We’ve just seen a couple of easy examples of what “marriage love” (for lack of a better term) shouldn’t be, but pinning down what it actually should be is rather more complicated:

  • The traditionalist, “family values” line is that it should be storge, which is another Greek word usually translated as love but with more of a lean towards family and commitment. Among other things, storge is what parents normally feel for their children.
  • The Hollywood line is that it should be limerence, which is not Greek at all but was coined by a psychologist in the 1970s and is roughly equivalent to so-called “romantic love” or emotional infatuation.
  • The modern, sexually liberated generation of today might imply that pragmatically the most important form of love is eros (Greek again, with “erotic” an obvious descendant in modern English), with the others relevant but generally secondary. Certainly, there have been studies supporting this point.
  • Rothfuss, in his second post above, argues for a conception of love he calls eleutheria and which he defines approximately as “love without expectation”.
  • The final meaning of love I’ve heard talked about in this context is something I don’t have a good word handy for, and I’m not even sure I can describe it properly. It is an intentional, intellectual form of love, almost more a compatibility of spirit and mindset than an emotion? Maybe this is what philia means? Or philia combined with storge? I’m not sure. For the purposes of this post I’ll just keep calling it philia, and apologies to any Greek speakers who disagree.

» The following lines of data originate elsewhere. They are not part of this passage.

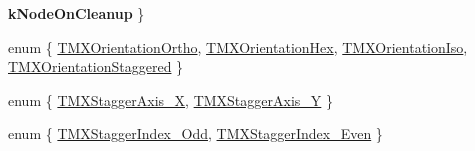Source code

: \begin{DoxyCompactItemize}
\newline
{\bfseries k\+Node\+On\+Cleanup}
 \}
\item 
enum \{ \hyperlink{group____2d_ggaf6d61abedd58f4942675f955a24a642ba6e605dfb7c2c2feae0c28597a7e5bf33}{T\+M\+X\+Orientation\+Ortho}, 
\hyperlink{group____2d_ggaf6d61abedd58f4942675f955a24a642babc4f9eb49e1e2819fbd0009bb0748652}{T\+M\+X\+Orientation\+Hex}, 
\hyperlink{group____2d_ggaf6d61abedd58f4942675f955a24a642ba0584ce842cf448823601c495b428302a}{T\+M\+X\+Orientation\+Iso}, 
\hyperlink{group____2d_ggaf6d61abedd58f4942675f955a24a642ba7bc6f3f47d73bb8d55469314412d2c8f}{T\+M\+X\+Orientation\+Staggered}
 \}
\item 
enum \{ \hyperlink{group____2d_ggad1df9dc2600f2dda7e99d31c00fd73e0a144f1dacc945aeaed93bfa0c97febaad}{T\+M\+X\+Stagger\+Axis\+\_\+X}, 
\hyperlink{group____2d_ggad1df9dc2600f2dda7e99d31c00fd73e0a0e2dd404e5125c2bbd4ddf90827beca4}{T\+M\+X\+Stagger\+Axis\+\_\+Y}
 \}
\item 
enum \{ \hyperlink{group____2d_gga4eeeead548222804e141df8f1b205ca8a5a499a035916d3408262fe103cc830a2}{T\+M\+X\+Stagger\+Index\+\_\+\+Odd}, 
\hyperlink{group____2d_gga4eeeead548222804e141df8f1b205ca8a3943e33b77c96b43bf6bc2f9ca0b2120}{T\+M\+X\+Stagger\+Index\+\_\+\+Even}
 \}
\end{DoxyCompactItemize}
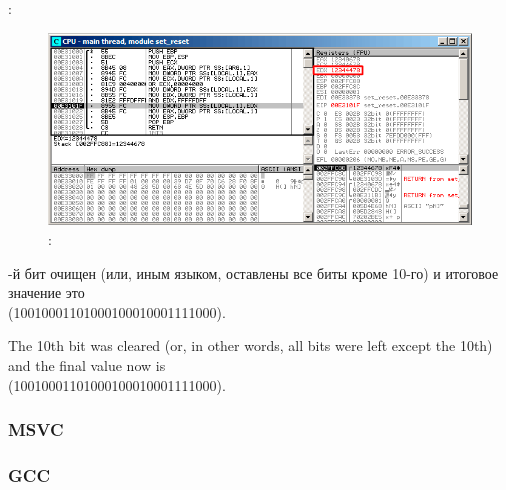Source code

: \clearpage
\AND {}:

\begin{figure}[H]
\centering
\includegraphics[scale=\FigScale]{patterns/14_bitfields/2_set_reset/olly4.png}
\caption{\olly: \AND {}}
\label{fig:set_reset_olly4}
\end{figure}

\ifdefined{}-й бит очищен (или, иным языком, оставлены все биты кроме 10-го) и итоговое значение это \\
 (1001000110100010001{\color{red}0}001111000).
\fi %

\ifdefined\ENGLISH
The 10th bit was cleared (or, in other words, all bits were left except the 10th) and the final value now is \\
 (1001000110100010001{\color{red}0}001111000).
\fi %

\fi %

\subsubsection{\Optimizing MSVC}




\ifdefined\IncludeGCC
\subsubsection{\NonOptimizing GCC}


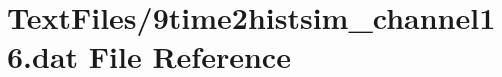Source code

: \hypertarget{9time2histsim__channel16_8dat}{}\section{Text\+Files/9time2histsim\+\_\+channel16.dat File Reference}
\label{9time2histsim__channel16_8dat}
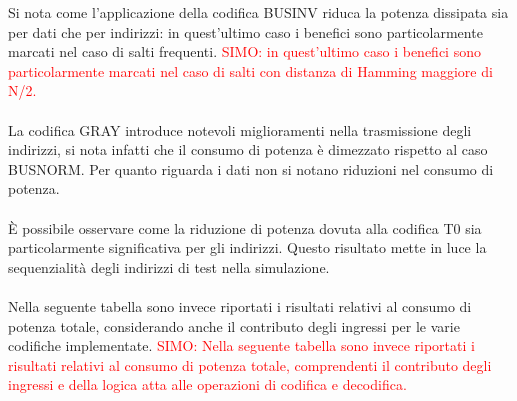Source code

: \documentclass[11pt,  english, makeidx, a4paper, titlepage, oneside]{book}
\begin{document}
Si nota come l'applicazione della codifica BUSINV riduca la potenza dissipata sia per dati che per indirizzi: in quest'ultimo caso i benefici sono particolarmente marcati nel caso di salti frequenti.
\textcolor{red}{SIMO: in quest'ultimo caso i benefici sono particolarmente marcati nel caso di salti con distanza di Hamming maggiore di N/2.}
\\\\
La codifica GRAY introduce notevoli miglioramenti nella trasmissione degli indirizzi, si nota infatti che il consumo di potenza è dimezzato rispetto al caso BUSNORM. Per quanto riguarda i dati non si notano riduzioni nel consumo di potenza.
\\\\
È possibile osservare come la riduzione di potenza dovuta alla codifica T0 sia particolarmente significativa per gli indirizzi. Questo risultato mette in luce la sequenzialità degli indirizzi di test nella simulazione.
\\\\
Nella seguente tabella sono invece riportati i risultati relativi al consumo di potenza totale, considerando anche il contributo degli ingressi per le varie codifiche implementate.
\textcolor{red}{SIMO: Nella seguente tabella sono invece riportati i risultati relativi al consumo di potenza totale, comprendenti il contributo degli ingressi e della logica atta alle operazioni di codifica e decodifica.}
\end{document}
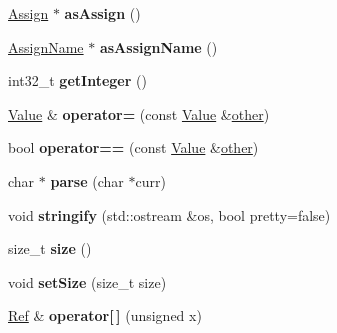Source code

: \begin{DoxyCompactItemize}
\mbox{\label{structcashew_1_1_value_a8a87f6d9189f164b61dc0376b449d713}} 
\mbox{\hyperlink{structcashew_1_1_assign}{Assign}} $\ast$ {\bfseries as\+Assign} ()
\item 
\mbox{\label{structcashew_1_1_value_aa50e6b52f2bc84daddfe3c1570fc8769}} 
\mbox{\hyperlink{structcashew_1_1_assign_name}{Assign\+Name}} $\ast$ {\bfseries as\+Assign\+Name} ()
\item 
\mbox{\label{structcashew_1_1_value_a48663c17e50c7a348d684d8d5374aee5}} 
int32\+\_\+t {\bfseries get\+Integer} ()
\item 
\mbox{\label{structcashew_1_1_value_aa49dacdfafd61ceaa5633ad0b562d5b7}} 
\mbox{\hyperlink{structcashew_1_1_value}{Value}} \& {\bfseries operator=} (const \mbox{\hyperlink{structcashew_1_1_value}{Value}} \&\mbox{\hyperlink{structother}{other}})
\item 
\mbox{\label{structcashew_1_1_value_a9f91db4ec87285ae3dae440404fac90f}} 
bool {\bfseries operator==} (const \mbox{\hyperlink{structcashew_1_1_value}{Value}} \&\mbox{\hyperlink{structother}{other}})
\item 
\mbox{\label{structcashew_1_1_value_a48470cc5ba9c37940908473bb0480e31}} 
char $\ast$ {\bfseries parse} (char $\ast$curr)
\item 
\mbox{\label{structcashew_1_1_value_afdff3a656e0dd8d81452d65cc03c6676}} 
void {\bfseries stringify} (std\+::ostream \&os, bool pretty=false)
\item 
\mbox{\label{structcashew_1_1_value_ac4d696e70e5aaf9a10b7d627186070f2}} 
size\+\_\+t {\bfseries size} ()
\item 
\mbox{\label{structcashew_1_1_value_a499a7294ebaf87c4ac2fdabed8ce7d9f}} 
void {\bfseries set\+Size} (size\+\_\+t size)
\item 
\mbox{\label{structcashew_1_1_value_abcb4170e2a1bc2f54736e3ff601edf12}} 
\mbox{\hyperlink{structcashew_1_1_ref}{Ref}} \& {\bfseries operator\mbox{[}$\,$\mbox{]}} (unsigned x)

\end{DoxyCompactItemize}
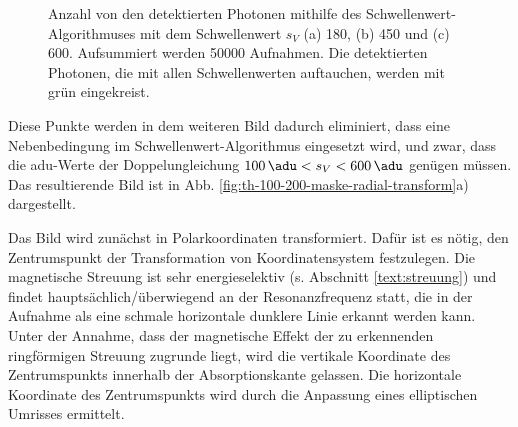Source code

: \begin{figure}[H]
    \centering
    
    \caption{Anzahl von den detektierten Photonen mithilfe des Schwellenwert-Algorithmuses mit dem Schwellenwert $s_V$ (a) \SI{180}{\adu}, (b) \SI{450}{\adu} und (c) \SI{600}{\adu}. Aufsummiert werden \num{50000} Aufnahmen. Die detektierten Photonen, die mit allen Schwellenwerten auftauchen, werden mit grün eingekreist.}
    \label{fig:th_180_450_600}
\end{figure}
\noindent
Diese Punkte werden in dem weiteren Bild dadurch eliminiert, dass eine Nebenbedingung im Schwellenwert-Algorithmus eingesetzt wird, und zwar, dass die \gls{adu}-Werte der Doppelungleichung $\SI{100}{\adu} < s_V < \SI{600}{\adu}$ genügen müssen. Das resultierende Bild ist in Abb. \ref{fig:th-100-200-maske-radial-transform}a) dargestellt.

\noindent
Das Bild wird zunächst in Polarkoordinaten transformiert. Dafür ist es nötig, den Zentrumspunkt der Transformation von Koordinatensystem festzulegen. Die magnetische Streuung ist sehr energieselektiv (s. Abschnitt \ref{text:streuung}) und findet hauptsächlich/überwiegend an der Resonanzfrequenz statt, die in der Aufnahme als eine schmale horizontale dunklere Linie erkannt werden kann. Unter der Annahme, dass der magnetische Effekt der zu erkennenden ringförmigen Streuung zugrunde liegt, wird die vertikale Koordinate des Zentrumspunkts innerhalb der Absorptionskante gelassen. Die horizontale Koordinate des Zentrumspunkts wird durch die Anpassung eines elliptischen Umrisses ermittelt.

So which one is it? In an ideal relationship, obviously, we would want all of these to be present. If you feel storge, limerence, eros, eleutheria, and philia for one person all at once, then that’s pretty definitely somebody you should be talking to. But what if you only feel some of those? Limerence and/or eros are clearly enough for a lot of people to act on, but don’t tend to produce a lasting relationship by themselves. Storge and philia, as far as I can tell, are potentially necessary for a healthy long-term relationship, but are also emotions that we feel for others (siblings, children, etc) and are therefore clearly not sufficient. Eleutheria sounds pretty but I still find it a little hard to grasp; I don’t have a good referent for when I’m feeling it.

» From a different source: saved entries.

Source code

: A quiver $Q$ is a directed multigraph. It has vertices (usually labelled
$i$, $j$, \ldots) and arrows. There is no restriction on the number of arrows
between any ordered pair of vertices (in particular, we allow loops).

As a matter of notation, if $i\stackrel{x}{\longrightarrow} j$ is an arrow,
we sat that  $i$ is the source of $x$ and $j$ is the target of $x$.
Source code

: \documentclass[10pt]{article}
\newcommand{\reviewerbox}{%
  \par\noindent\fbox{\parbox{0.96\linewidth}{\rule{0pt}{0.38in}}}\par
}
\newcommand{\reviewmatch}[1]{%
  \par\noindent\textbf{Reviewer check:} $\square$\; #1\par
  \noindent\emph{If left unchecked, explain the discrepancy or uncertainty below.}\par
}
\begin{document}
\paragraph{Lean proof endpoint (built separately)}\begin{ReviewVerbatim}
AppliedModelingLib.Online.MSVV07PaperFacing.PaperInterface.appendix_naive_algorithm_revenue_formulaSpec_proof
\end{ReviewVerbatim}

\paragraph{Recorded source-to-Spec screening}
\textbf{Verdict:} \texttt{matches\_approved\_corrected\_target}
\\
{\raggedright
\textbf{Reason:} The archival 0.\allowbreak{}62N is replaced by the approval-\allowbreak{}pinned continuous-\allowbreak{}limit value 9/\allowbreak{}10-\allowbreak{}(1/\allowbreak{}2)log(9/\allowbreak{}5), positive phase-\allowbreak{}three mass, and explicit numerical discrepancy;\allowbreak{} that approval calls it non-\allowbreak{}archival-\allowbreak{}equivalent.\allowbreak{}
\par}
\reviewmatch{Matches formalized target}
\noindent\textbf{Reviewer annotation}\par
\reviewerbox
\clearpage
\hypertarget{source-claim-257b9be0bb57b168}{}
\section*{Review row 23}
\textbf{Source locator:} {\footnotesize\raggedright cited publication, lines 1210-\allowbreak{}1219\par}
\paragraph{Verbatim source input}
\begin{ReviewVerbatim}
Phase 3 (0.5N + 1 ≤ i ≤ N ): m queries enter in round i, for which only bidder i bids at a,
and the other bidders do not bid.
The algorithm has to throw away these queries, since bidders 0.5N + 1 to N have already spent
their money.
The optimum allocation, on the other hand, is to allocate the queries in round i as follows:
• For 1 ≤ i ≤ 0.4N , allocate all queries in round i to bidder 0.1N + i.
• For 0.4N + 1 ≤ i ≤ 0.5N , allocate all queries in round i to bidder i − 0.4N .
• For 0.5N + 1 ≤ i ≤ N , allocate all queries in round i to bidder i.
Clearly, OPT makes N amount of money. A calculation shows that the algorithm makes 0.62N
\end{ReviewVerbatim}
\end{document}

Discarding eleutheria because I don’t properly understand it, and taking storge and philia as necessary but not sufficient, then either limerence or eros (or both) must be a necessary component. Of the two, limerence seems more plausible; eros is obviously very common, but it seems possible to be “in love” to the point of marriage without having an erotic component. Initial conclusion: storge, philia, and limerence.

This is all very theoretically well and good, but has a more practical problem: limerence seems rare. At the least, it certainly seems far rarer than the number of actual existing relationships (57.7% of the adult population as of the last census). Does this mean that limerence isn’t actually necessary? Or is it more that people are so afraid of being alone they will enter into a relationship without all the necessary conditions? I don’t know.